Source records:
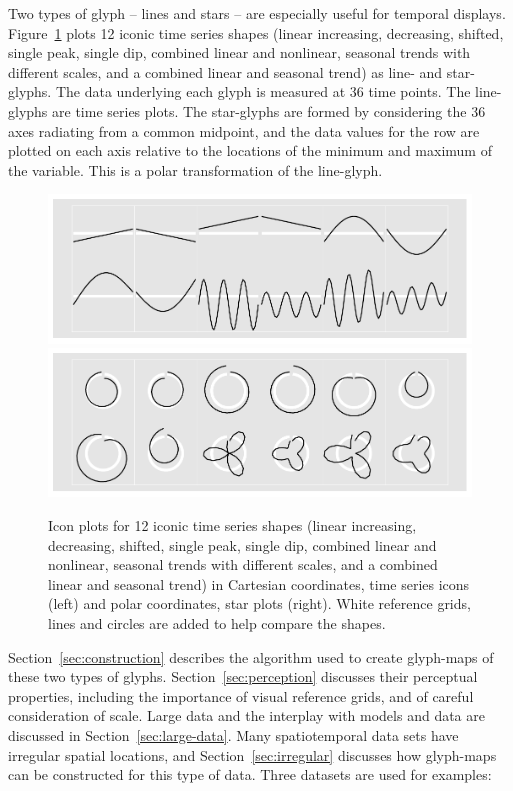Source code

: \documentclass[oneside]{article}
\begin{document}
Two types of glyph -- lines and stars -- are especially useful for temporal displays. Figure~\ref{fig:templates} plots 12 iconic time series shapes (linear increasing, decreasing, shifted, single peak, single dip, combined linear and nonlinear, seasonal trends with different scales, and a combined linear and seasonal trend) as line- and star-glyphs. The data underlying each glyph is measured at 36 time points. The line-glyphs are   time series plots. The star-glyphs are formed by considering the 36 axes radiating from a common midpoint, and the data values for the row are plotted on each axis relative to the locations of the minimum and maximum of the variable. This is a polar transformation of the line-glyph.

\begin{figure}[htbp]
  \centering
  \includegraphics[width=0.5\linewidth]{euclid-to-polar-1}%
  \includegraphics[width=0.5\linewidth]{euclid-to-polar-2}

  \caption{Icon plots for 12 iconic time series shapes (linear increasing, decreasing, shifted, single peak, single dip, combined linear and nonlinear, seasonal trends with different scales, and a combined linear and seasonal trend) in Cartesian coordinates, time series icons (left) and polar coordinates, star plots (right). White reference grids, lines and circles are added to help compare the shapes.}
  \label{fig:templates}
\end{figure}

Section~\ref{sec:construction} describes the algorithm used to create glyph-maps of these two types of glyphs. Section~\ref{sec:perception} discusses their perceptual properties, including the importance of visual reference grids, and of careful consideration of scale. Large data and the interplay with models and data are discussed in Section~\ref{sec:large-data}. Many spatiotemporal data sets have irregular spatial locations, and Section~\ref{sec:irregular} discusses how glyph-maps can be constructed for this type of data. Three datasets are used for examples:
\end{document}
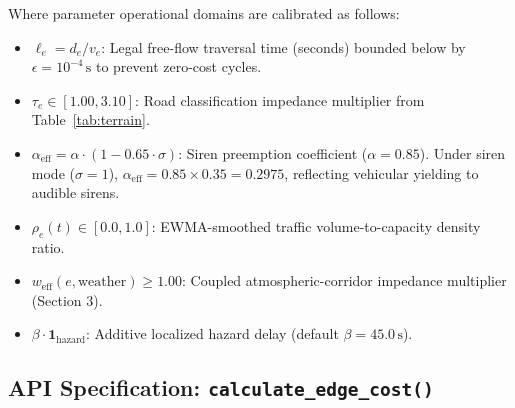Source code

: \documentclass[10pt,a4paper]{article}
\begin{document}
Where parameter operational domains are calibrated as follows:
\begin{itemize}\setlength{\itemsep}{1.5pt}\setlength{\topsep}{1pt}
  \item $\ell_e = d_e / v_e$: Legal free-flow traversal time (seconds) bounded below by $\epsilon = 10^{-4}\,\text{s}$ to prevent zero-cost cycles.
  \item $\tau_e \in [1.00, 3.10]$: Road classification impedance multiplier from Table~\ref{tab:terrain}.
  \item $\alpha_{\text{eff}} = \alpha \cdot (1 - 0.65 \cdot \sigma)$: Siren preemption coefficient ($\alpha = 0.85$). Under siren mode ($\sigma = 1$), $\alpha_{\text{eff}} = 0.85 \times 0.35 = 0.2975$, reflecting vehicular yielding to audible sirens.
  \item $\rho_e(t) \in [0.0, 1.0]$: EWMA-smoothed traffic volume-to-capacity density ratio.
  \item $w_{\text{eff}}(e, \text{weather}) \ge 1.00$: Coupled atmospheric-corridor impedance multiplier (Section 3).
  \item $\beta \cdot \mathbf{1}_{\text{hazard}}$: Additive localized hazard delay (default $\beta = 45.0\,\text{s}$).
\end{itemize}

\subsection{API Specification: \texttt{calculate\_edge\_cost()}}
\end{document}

What needs to be done:
All of the entries above should be copied exactly, except for the pictures.

Response box:
Source code

: \documentclass[oneside]{article}
\begin{document}
Two types of glyph -- lines and stars -- are especially useful for temporal displays. Figure~\ref{fig:templates} plots 12 iconic time series shapes (linear increasing, decreasing, shifted, single peak, single dip, combined linear and nonlinear, seasonal trends with different scales, and a combined linear and seasonal trend) as line- and star-glyphs. The data underlying each glyph is measured at 36 time points. The line-glyphs are   time series plots. The star-glyphs are formed by considering the 36 axes radiating from a common midpoint, and the data values for the row are plotted on each axis relative to the locations of the minimum and maximum of the variable. This is a polar transformation of the line-glyph.

\begin{figure}[htbp]
  \centering
  \includegraphics[width=0.5\linewidth]{euclid-to-polar-1}%
  \includegraphics[width=0.5\linewidth]{euclid-to-polar-2}

  \caption{Icon plots for 12 iconic time series shapes (linear increasing, decreasing, shifted, single peak, single dip, combined linear and nonlinear, seasonal trends with different scales, and a combined linear and seasonal trend) in Cartesian coordinates, time series icons (left) and polar coordinates, star plots (right). White reference grids, lines and circles are added to help compare the shapes.}
  \label{fig:templates}
\end{figure}

Section~\ref{sec:construction} describes the algorithm used to create glyph-maps of these two types of glyphs. Section~\ref{sec:perception} discusses their perceptual properties, including the importance of visual reference grids, and of careful consideration of scale. Large data and the interplay with models and data are discussed in Section~\ref{sec:large-data}. Many spatiotemporal data sets have irregular spatial locations, and Section~\ref{sec:irregular} discusses how glyph-maps can be constructed for this type of data. Three datasets are used for examples:
\end{document}
Source code

: \documentclass[10pt,a4paper]{article}
\begin{document}
Where parameter operational domains are calibrated as follows:
\begin{itemize}\setlength{\itemsep}{1.5pt}\setlength{\topsep}{1pt}
  \item $\ell_e = d_e / v_e$: Legal free-flow traversal time (seconds) bounded below by $\epsilon = 10^{-4}\,\text{s}$ to prevent zero-cost cycles.
  \item $\tau_e \in [1.00, 3.10]$: Road classification impedance multiplier from Table~\ref{tab:terrain}.
  \item $\alpha_{\text{eff}} = \alpha \cdot (1 - 0.65 \cdot \sigma)$: Siren preemption coefficient ($\alpha = 0.85$). Under siren mode ($\sigma = 1$), $\alpha_{\text{eff}} = 0.85 \times 0.35 = 0.2975$, reflecting vehicular yielding to audible sirens.
  \item $\rho_e(t) \in [0.0, 1.0]$: EWMA-smoothed traffic volume-to-capacity density ratio.
  \item $w_{\text{eff}}(e, \text{weather}) \ge 1.00$: Coupled atmospheric-corridor impedance multiplier (Section 3).
  \item $\beta \cdot \mathbf{1}_{\text{hazard}}$: Additive localized hazard delay (default $\beta = 45.0\,\text{s}$).
\end{itemize}

\subsection{API Specification: \texttt{calculate\_edge\_cost()}}
\end{document}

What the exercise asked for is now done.